La amarga melancolía del rap-western Clint Eastwood fue la pieza elegida para abrir su recital. Enfrente del escenario, el público empezó algo fresquito, igual que el título de la siguiente pieza Icebergs i Gèisers. La ola siberiana aún calaba en los huesos. En uno de sus peculiares y habituales guiños, la siguiente en sonar fue Dins aquest Iglú, de Alegría (2002), cosida con una de sus canciones emblemáticas, Alpinistas-Samuráis. Coreada por un público con amplia presencia catalano-parlante y una media de edad superior a lo acostumbrado a un evento de estas características, fue el 'click' definitivo entre el grupo y su devota parroquia.

Desde ese momento, Antònia Font sacó su particular paleta cromática. Pinceladas suaves (una diferente 'Pioners' -con mención especial a la nevada que vivieron en Mallorca días antes-, Boreal o Es Canons de Navarone, del tirón) y otras barrocas (Holidays) y casi autoparódicas, como esa astracanada que es Islas Baleares. Pau Debon tocó el xilofono y volvió a poner acento de guiri-borracho, desgañitándose en la última estrofa cantada al revés a dueto con un inquietante personaje, el bajista de Entropia según he podido leer por la red. También esbozaron algún doloroso pinchazo (Mecanismes sonó flojita y Pau vocalmente fuera de tono), obras maestras como Tots els motors (imposible olvidarse de la impecable versión con cuerdas del Coser i Cantar) y lo que entiende AF por electrónica, la inclasificable Wa Yeah! con la que acabaron el set antes de tomarse el merecido respiro.
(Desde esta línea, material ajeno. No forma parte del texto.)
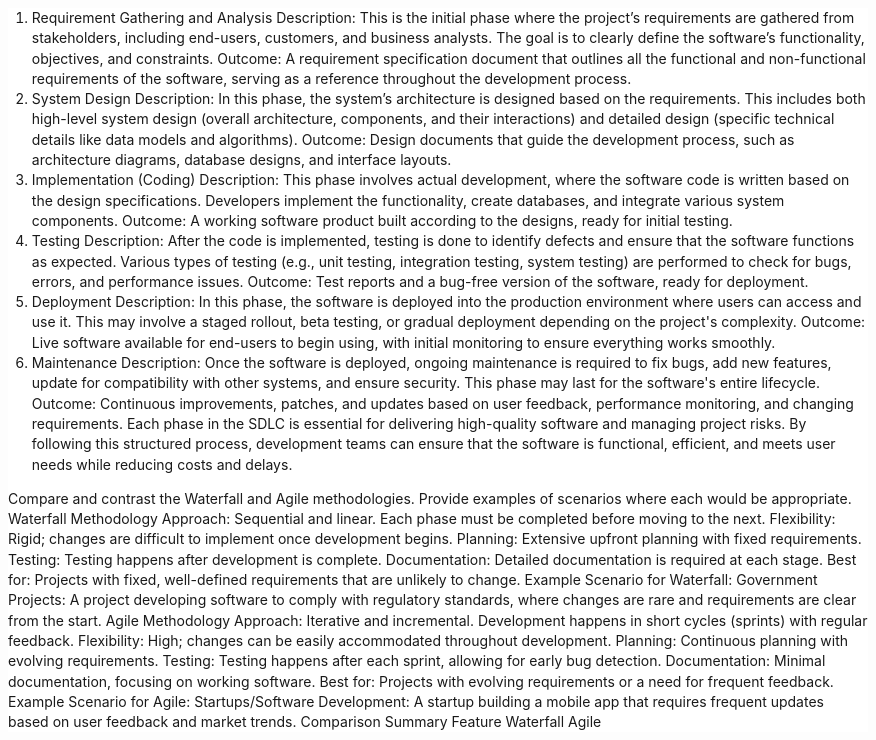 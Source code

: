 1. Requirement Gathering and Analysis
Description: This is the initial phase where the project’s requirements are gathered from stakeholders, including end-users, customers, and business analysts. The goal is to clearly define the software’s functionality, objectives, and constraints.
Outcome: A requirement specification document that outlines all the functional and non-functional requirements of the software, serving as a reference throughout the development process.
2. System Design
Description: In this phase, the system’s architecture is designed based on the requirements. This includes both high-level system design (overall architecture, components, and their interactions) and detailed design (specific technical details like data models and algorithms).
Outcome: Design documents that guide the development process, such as architecture diagrams, database designs, and interface layouts.
3. Implementation (Coding)
Description: This phase involves actual development, where the software code is written based on the design specifications. Developers implement the functionality, create databases, and integrate various system components.
Outcome: A working software product built according to the designs, ready for initial testing.
4. Testing
Description: After the code is implemented, testing is done to identify defects and ensure that the software functions as expected. Various types of testing (e.g., unit testing, integration testing, system testing) are performed to check for bugs, errors, and performance issues.
Outcome: Test reports and a bug-free version of the software, ready for deployment.
5. Deployment
Description: In this phase, the software is deployed into the production environment where users can access and use it. This may involve a staged rollout, beta testing, or gradual deployment depending on the project's complexity.
Outcome: Live software available for end-users to begin using, with initial monitoring to ensure everything works smoothly.
6. Maintenance
Description: Once the software is deployed, ongoing maintenance is required to fix bugs, add new features, update for compatibility with other systems, and ensure security. This phase may last for the software's entire lifecycle.
Outcome: Continuous improvements, patches, and updates based on user feedback, performance monitoring, and changing requirements.
Each phase in the SDLC is essential for delivering high-quality software and managing project risks. By following this structured process, development teams can ensure that the software is functional, efficient, and meets user needs while reducing costs and delays.


Compare and contrast the Waterfall and Agile methodologies. Provide examples of scenarios where each would be appropriate.
Waterfall Methodology
Approach: Sequential and linear. Each phase must be completed before moving to the next.
Flexibility: Rigid; changes are difficult to implement once development begins.
Planning: Extensive upfront planning with fixed requirements.
Testing: Testing happens after development is complete.
Documentation: Detailed documentation is required at each stage.
Best for: Projects with fixed, well-defined requirements that are unlikely to change.
Example Scenario for Waterfall:
Government Projects: A project developing software to comply with regulatory standards, where changes are rare and requirements are clear from the start.
Agile Methodology
Approach: Iterative and incremental. Development happens in short cycles (sprints) with regular feedback.
Flexibility: High; changes can be easily accommodated throughout development.
Planning: Continuous planning with evolving requirements.
Testing: Testing happens after each sprint, allowing for early bug detection.
Documentation: Minimal documentation, focusing on working software.
Best for: Projects with evolving requirements or a need for frequent feedback.
Example Scenario for Agile:
Startups/Software Development: A startup building a mobile app that requires frequent updates based on user feedback and market trends.
Comparison Summary
Feature	Waterfall	Agile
El bis fue un lujazo. Empezando con su emblema, Me sobran paraules, reclamada por una fan en primera línea de fuego con un cartel alusivo (que Pau enganchó en el pie del micro). Le siguió Coses Modernes y esa frivolité que es el combo Armando Rampasmás el rap de Astronauta Rimador, sustentada en un bajo casi hardcore de Joan Roca y un Pau Debon fraseando desatado. Fue un coitus interruptus para parte del público, pero los fans acérrimos volvieron a flipar con esta lunática pieza. "Si parecen casi los Orishas", comentaba una atractiva señorita cerca mía. Volvieron al carril con una de las nuevas, destinada a convertirse en un clásico de estos mallorquines: Calgary 88. Una oda amorosa-deportiva con trasfondo de Modern Talking que terminó de enamorar a la hinchada. Porque lo bello, cantado en el idioma que sea, va directo al corazón.